1, the two concepts are different. The establishment of a joint stock limited company is the organizational form of a company, which refers to a company with shares as its capital, and shareholders are liable to the company to the extent of the shares subscribed by them. Private equity fund (PE for short) is the company's business model, which refers to raising funds from large institutional investors and well-funded individuals in a non-public way, then seeking opportunities to invest in unlisted enterprises, and finally obtaining the investment return of the whole fund through active management and withdrawal.
2. Both occur in different stages. The establishment of a joint stock limited company includes initiation and offering, which generally occurs at the beginning of the company's establishment. Offering means that the promoters subscribe for part of the shares that the company should issue, and the rest of the shares are offered to the public or specific objects to set up the company. However, private equity funds tend to invest in established enterprises that have formed a certain scale and generated stable cash flow, mainly equity investment in unlisted enterprises.
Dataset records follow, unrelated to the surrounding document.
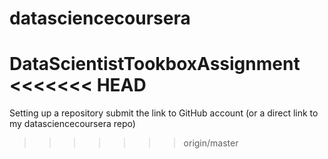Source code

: datasciencecoursera
===================

DataScientistTookboxAssignment
<<<<<<< HEAD
=======
Setting up a repository
submit the link to GitHub account (or a direct link to my datasciencecoursera repo)
>>>>>>> origin/master
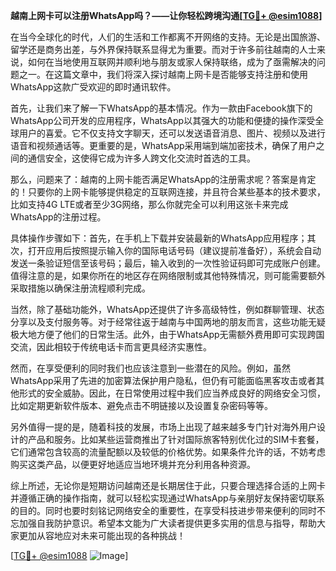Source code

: **越南上网卡可以注册WhatsApp吗？——让你轻松跨境沟通[[TG💪+ @esim1088](https://t.me/s/esim1088)]**

在当今全球化的时代，人们的生活和工作都离不开网络的支持。无论是出国旅游、留学还是商务出差，与外界保持联系显得尤为重要。而对于许多前往越南的人士来说，如何在当地使用互联网并顺利地与朋友或家人保持联络，成为了亟需解决的问题之一。在这篇文章中，我们将深入探讨越南上网卡是否能够支持注册和使用WhatsApp这款广受欢迎的即时通讯软件。

首先，让我们来了解一下WhatsApp的基本情况。作为一款由Facebook旗下的WhatsApp公司开发的应用程序，WhatsApp以其强大的功能和便捷的操作深受全球用户的喜爱。它不仅支持文字聊天，还可以发送语音消息、图片、视频以及进行语音和视频通话等。更重要的是，WhatsApp采用端到端加密技术，确保了用户之间的通信安全，这使得它成为许多人跨文化交流时首选的工具。

那么，问题来了：越南的上网卡能否满足WhatsApp的注册需求呢？答案是肯定的！只要你的上网卡能够提供稳定的互联网连接，并且符合某些基本的技术要求，比如支持4G LTE或者至少3G网络，那么你就完全可以利用这张卡来完成WhatsApp的注册过程。

具体操作步骤如下：首先，在手机上下载并安装最新的WhatsApp应用程序；其次，打开应用后按照提示输入你的国际电话号码（建议提前准备好），系统会自动发送一条验证短信至该号码；最后，输入收到的一次性验证码即可完成账户创建。值得注意的是，如果你所在的地区存在网络限制或其他特殊情况，则可能需要额外采取措施以确保注册流程顺利完成。

当然，除了基础功能外，WhatsApp还提供了许多高级特性，例如群聊管理、状态分享以及支付服务等。对于经常往返于越南与中国两地的朋友而言，这些功能无疑极大地方便了他们的日常生活。此外，由于WhatsApp无需额外费用即可实现跨国交流，因此相较于传统电话卡而言更具经济实惠性。

然而，在享受便利的同时我们也应该注意到一些潜在的风险。例如，虽然WhatsApp采用了先进的加密算法保护用户隐私，但仍有可能面临黑客攻击或者其他形式的安全威胁。因此，在日常使用过程中我们应当养成良好的网络安全习惯，比如定期更新软件版本、避免点击不明链接以及设置复杂密码等等。

另外值得一提的是，随着科技的发展，市场上出现了越来越多专门针对海外用户设计的产品和服务。比如某些运营商推出了针对国际旅客特别优化过的SIM卡套餐，它们通常包含较高的流量配额以及较低的价格优势。如果条件允许的话，不妨考虑购买这类产品，以便更好地适应当地环境并充分利用各种资源。

综上所述，无论你是短期访问越南还是长期居住于此，只要合理选择合适的上网卡并遵循正确的操作指南，就可以轻松实现通过WhatsApp与亲朋好友保持密切联系的目的。同时也要时刻铭记网络安全的重要性，在享受科技进步带来便利的同时不忘加强自我防护意识。希望本文能为广大读者提供更多实用的信息与指导，帮助大家更加从容地应对未来可能出现的各种挑战！

[[TG💪+ @esim1088](https://t.me/s/esim1088) ![Image](https://i.postimg.cc/4NQfJmqS/Snipaste-2025-05-13-00-14-12.png)]
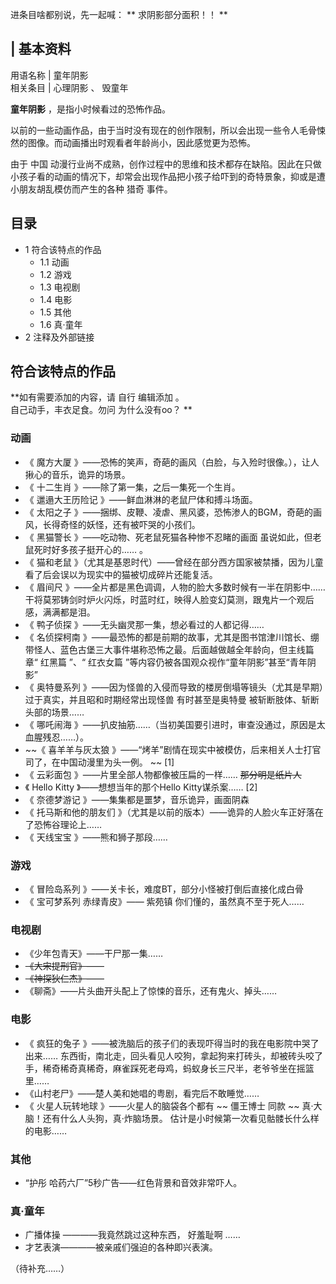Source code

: 进条目啥都别说，先一起喊：  ** 求阴影部分面积！！  **

|  **基本资料**  
---  
用语名称  |  童年阴影   
相关条目  |  心理阴影  、  毁童年   
  
**童年阴影** ，是指小时候看过的恐怖作品。

以前的一些动画作品，由于当时没有现在的创作限制，所以会出现一些令人毛骨悚然的图像。而动画播出时观看者年龄尚小，因此感觉更为恐怖。

由于  中国
动漫行业尚不成熟，创作过程中的思维和技术都存在缺陷。因此在只做小孩子看的动画的情况下，却常会出现作品把小孩子给吓到的奇特景象，抑或是遭小朋友胡乱模仿而产生的各种
猎奇  事件。

##  目录

  * 1  符合该特点的作品 
    * 1.1  动画 
    * 1.2  游戏 
    * 1.3  电视剧 
    * 1.4  电影 
    * 1.5  其他 
    * 1.6  真·童年 
  * 2  注释及外部链接 

##  符合该特点的作品

**如有需要添加的内容，请 自行  编辑添加  。  
自己动手，丰衣足食。勿问  为什么没有oo？  **

###  动画

  * 《  魔方大厦  》——恐怖的笑声，奇葩的画风（白脸，与入殓时很像。），让人揪心的音乐，诡异的场景。 
  * 《  十二生肖  》——除了第一集，之后一集死一个生肖。 
  * 《  邋遢大王历险记  》——鲜血淋淋的老鼠尸体和搏斗场面。 
  * 《  太阳之子  》——捆绑、皮鞭、凌虐、黑风婆，恐怖渗人的BGM，奇葩的画风，长得奇怪的妖怪，还有被吓哭的小孩们。 
  * 《  黑猫警长  》——吃动物、死老鼠死猫各种惨不忍睹的画面  虽说如此，但老鼠死时好多孩子挺开心的……  。 
  * 《  猫和老鼠  》（尤其是基恩时代）——曾经在部分西方国家被禁播，因为儿童看了后会误以为现实中的猫被切成碎片还能复活。 
  * 《  眉间尺  》——全片都是黑色调调，人物的脸大多数时候有一半在阴影中……干将莫邪铸剑时炉火闪烁，时蓝时红，映得人脸变幻莫测，跟鬼片一个观后感，满满都是泪。 
  * 《  鸭子侦探  》——无头幽灵那一集，想必看过的人都记得…… 
  * 《  名侦探柯南  》——最恐怖的都是前期的故事，尤其是图书馆津川馆长、绷带怪人、蓝色古堡三大事件堪称恐怖之最。后面越做越全年龄向，但主线篇章“  红黑篇  ”、“  红衣女篇  ”等内容仍被各国观众视作“童年阴影”甚至“青年阴影” 
  * 《  奥特曼系列  》——因为怪兽的入侵而导致的楼房倒塌等镜头（尤其是早期）过于真实，并且昭和时期经常出现怪兽  有时甚至是奥特曼  被斩断肢体、斩断头部的场景…… 
  * 《  哪吒闹海  》——扒皮抽筋……（当初美国要引进时，审查没通过，原因是太血腥残忍……）。 
  * ~~《 喜羊羊与灰太狼  》——“烤羊”剧情在现实中被模仿，后来相关人士打官司了，在中国动漫里为头一例。 ~~ [1] 
  * 《  云彩面包  》——片里全部人物都像被压扁的一样…… ~~那分明是纸片人~~
  * 《  Hello Kitty  》——想想当年的那个Hello Kitty谋杀案……  [2] 
  * 《  奈德梦游记  》——集集都是噩梦，音乐诡异，画面阴森 
  * 《  托马斯和他的朋友们  》（尤其是以前的版本）——诡异的人脸火车正好落在了恐怖谷理论上…… 
  * 《  天线宝宝  》——熊和狮子那段…… 

###  游戏

  * 《  冒险岛系列  》——关卡长，难度BT，部分小怪被打倒后直接化成白骨 
  * 《  宝可梦系列  赤绿青皮》——  紫苑镇  你们懂的，虽然真不至于死人…… 

###  电视剧

  * 《少年包青天》——干尸那一集…… 
  * ~~《大宋提刑官》——~~
  * ~~《神探狄仁杰》——~~
  * 《聊斋》——片头曲开头配上了惊悚的音乐，还有鬼火、掉头…… 

###  电影

  * 《  疯狂的兔子  》——被洗脑后的孩子们的表现吓得当时的我在电影院中哭了出来……  东西街，南北走，回头看见人咬狗，拿起狗来打砖头，却被砖头咬了手，稀奇稀奇真稀奇，麻雀踩死老母鸡，蚂蚁身长三尺半，老爷爷坐在摇篮里…… 
  * 《山村老尸》——楚人美和她唱的粤剧，看完后不敢睡觉…… 
  * 《  火星人玩转地球  》——火星人的脑袋各个都有 ~~ 僵王博士  同款 ~~ 真·大脑！还有什么人头狗，真·炸脑场景。  估计是小时候第一次看见骷髅长什么样的电影…… 

###  其他

  * “护彤 哈药六厂”5秒广告——红色背景和音效非常吓人。 

###  真·童年

  * 广播体操  ————我竟然跳过这种东西，  好羞耻啊  …… 
  * 才艺表演————被亲戚们强迫的各种即兴表演。 

（待补充……）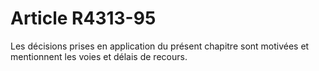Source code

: # Article R4313-95

Les décisions prises en application du présent chapitre sont motivées et mentionnent les voies et délais de recours.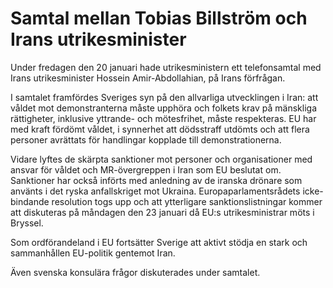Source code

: # Samtal mellan Tobias Billström och Irans utrikesminister

Under fredagen den 20 januari hade utrikesministern ett telefonsamtal med Irans utrikesminister Hossein Amir\-Abdollahian, på Irans förfrågan.


I samtalet framfördes Sveriges syn på den allvarliga utvecklingen i Iran: att våldet mot demonstranterna måste upphöra och folkets krav på mänskliga rättigheter, inklusive yttrande\- och mötesfrihet, måste respekteras. EU har med kraft fördömt våldet, i synnerhet att dödsstraff utdömts och att flera personer avrättats för handlingar kopplade till demonstrationerna.

Vidare lyftes de skärpta sanktioner mot personer och organisationer med ansvar för våldet och MR\-övergreppen i Iran som EU beslutat om. Sanktioner har också införts med anledning av de iranska drönare som använts i det ryska anfallskriget mot Ukraina. Europaparlamentsrådets icke\-bindande resolution togs upp och att ytterligare sanktionslistningar kommer att diskuteras på måndagen den 23 januari då EU:s utrikesministrar möts i Bryssel.

Som ordförandeland i EU fortsätter Sverige att aktivt stödja en stark och sammanhållen EU\-politik gentemot Iran.

Även svenska konsulära frågor diskuterades under samtalet.
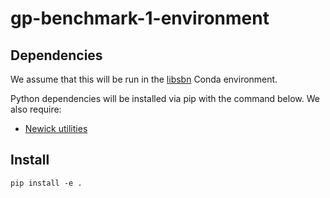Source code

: # gp-benchmark-1-environment

## Dependencies

We assume that this will be run in the [libsbn](https://github.com/phylovi/libsbn) Conda environment.

Python dependencies will be installed via pip with the command below.
We also require:

* [Newick utilities](http://cegg.unige.ch/newick_utils)


## Install

    pip install -e .
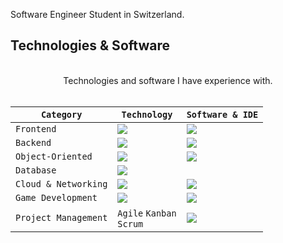 Software Engineer Student in Switzerland. 

<h2>Technologies & Software</h2>


<br>

<div align="center">
Technologies and software I have experience with. 
<br><br>
  
| `Category` | `Technology` | `Software & IDE` |
| -- | -- | -- |
|`Frontend`|<img src="https://skillicons.dev/icons?i=html,css,js&perline=2"/>|<img src="https://skillicons.dev/icons?i=vscode,figma&perline=2"/>|
|`Backend`|<img src="https://skillicons.dev/icons?i=nodejs,express,jest&perline=2"/>|<img src="https://skillicons.dev/icons?i=vscode,replit&perline=2"/>|
|`Object-Oriented`|<img src="https://skillicons.dev/icons?i=cs,java,maven&perline=2"/>|<img src="https://skillicons.dev/icons?i=visualstudio,eclipse,idea&perline=2"/>|
|`Database`|<img src="https://skillicons.dev/icons?i=mysql,mongodb"/>||
|`Cloud & Networking`|<img src="https://skillicons.dev/icons?i=aws,ubuntu,cloudflare&perline=2"/>|<img src="https://skillicons.dev/icons?i=linux,bash,docker&perline=2"/>|
|`Game Development`|<img src="https://skillicons.dev/icons?i=lua"/>|<img src="https://skillicons.dev/icons?i=robloxstudio"/>|
|`Project Management`|`Agile` `Kanban` <br> `Scrum`|<img src="https://skillicons.dev/icons?i=azure,notion"/>|
</div>
<br><br>

<!--
## Current Projects
I am currently working on following projects.

- [Financez](https://github.com/DeltaGaminCH/Financez)
- [ZNGR DYNAMICS (Portfolio)](https://github.com/DeltaGamingCH/ZNGR-DYNAMICS)
- [Delta Gamez, Connect](https://github.com/Delta-Gamez/Connect)
-->

<!--<h2>Statistics</h2>
<br>
<div align="center">
<img src="http://github-profile-summary-cards.vercel.app/api/cards/profile-details?username=deltagamingch&theme=tokyonight"/>
</div>
-->
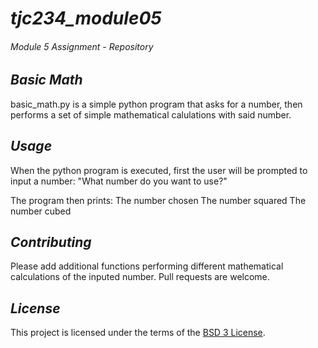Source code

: # ***tjc234_module05***
###### *Module 5 Assignment - Repository* 


## *Basic Math*
basic_math.py is a simple python program that asks for a number,
then performs a set of simple mathematical calulations with said number.

## *Usage*
When the python program is executed, first the user will be prompted to input a number:
"What number do you want to use?"

The program then prints:
The number chosen
The number squared
The number cubed


## *Contributing*
Please add additional functions performing different mathematical calculations of the inputed number.
Pull requests are welcome.

## *License*
This project is licensed under the terms of the [BSD 3 License](https://choosealicense.com/licenses/bsd-3-clause/).
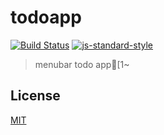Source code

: # todoapp
[![Build Status](https://img.shields.io/travis/YerkoPalma/todoapp/master.svg?style=flat-square)](https://travis-ci.org/YerkoPalma/todoapp) [![js-standard-style](https://img.shields.io/badge/code%20style-standard-brightgreen.svg?style=flat-square)](https://github.com/feross/standard)

> menubar todo app[1~

## License
[MIT](/license)
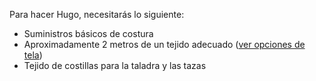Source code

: Para hacer Hugo, necesitarás lo siguiente:

*   Suministros básicos de costura
*   Aproximadamente 2 metros de un tejido adecuado ([ver opciones de tela](/docs/patterns/hugo/fabric))
*   Tejido de costillas para la taladra y las tazas
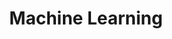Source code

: ---
layout: list
title: Machine Learning
slug: Machine Learning
description: >
    Machine Learning 관련
---
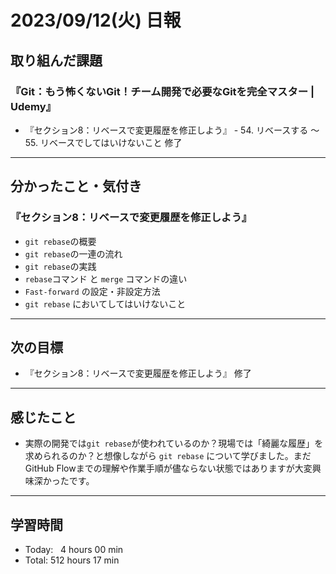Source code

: # 2023/09/12(火) 日報

## 取り組んだ課題
### 『Git：もう怖くないGit！チーム開発で必要なGitを完全マスター | Udemy』
- 『セクション8：リベースで変更履歴を修正しよう』 - 54. リベースする 〜 55. リベースでしてはいけないこと 修了
---

## 分かったこと・気付き
### 『セクション8：リベースで変更履歴を修正しよう』
- `git rebase`の概要
- `git rebase`の一連の流れ
- `git rebase`の実践
- `rebase`コマンド と `merge` コマンドの違い
- `Fast-forward` の設定・非設定方法
- `git rebase` においてしてはいけないこと
---

## 次の目標
- 『セクション8：リベースで変更履歴を修正しよう』 修了
---

## 感じたこと
- 実際の開発では`git rebase`が使われているのか？現場では「綺麗な履歴」を求められるのか？と想像しながら `git rebase` について学びました。まだGitHub Flowまでの理解や作業手順が儘ならない状態ではありますが大変興味深かったです。
---

## 学習時間
- Today:&nbsp;&nbsp; 4 hours 00 min
- Total: 512 hours 17 min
3. The objects they face are different. The organizational forms of private equity funds include corporate system, contract system and limited partnership system. In the corporate system, private equity funds mainly face limited liability companies, and there are few joint-stock companies.
Their purposes and rights are different. Shareholders of a joint stock limited company mainly pay dividends through the company's profits, and enjoy certain rights to the company to the extent of their capital contribution, and bear limited liability for debts. Private equity funds mainly make profits by withdrawing from the trading mechanism and selling their own shares.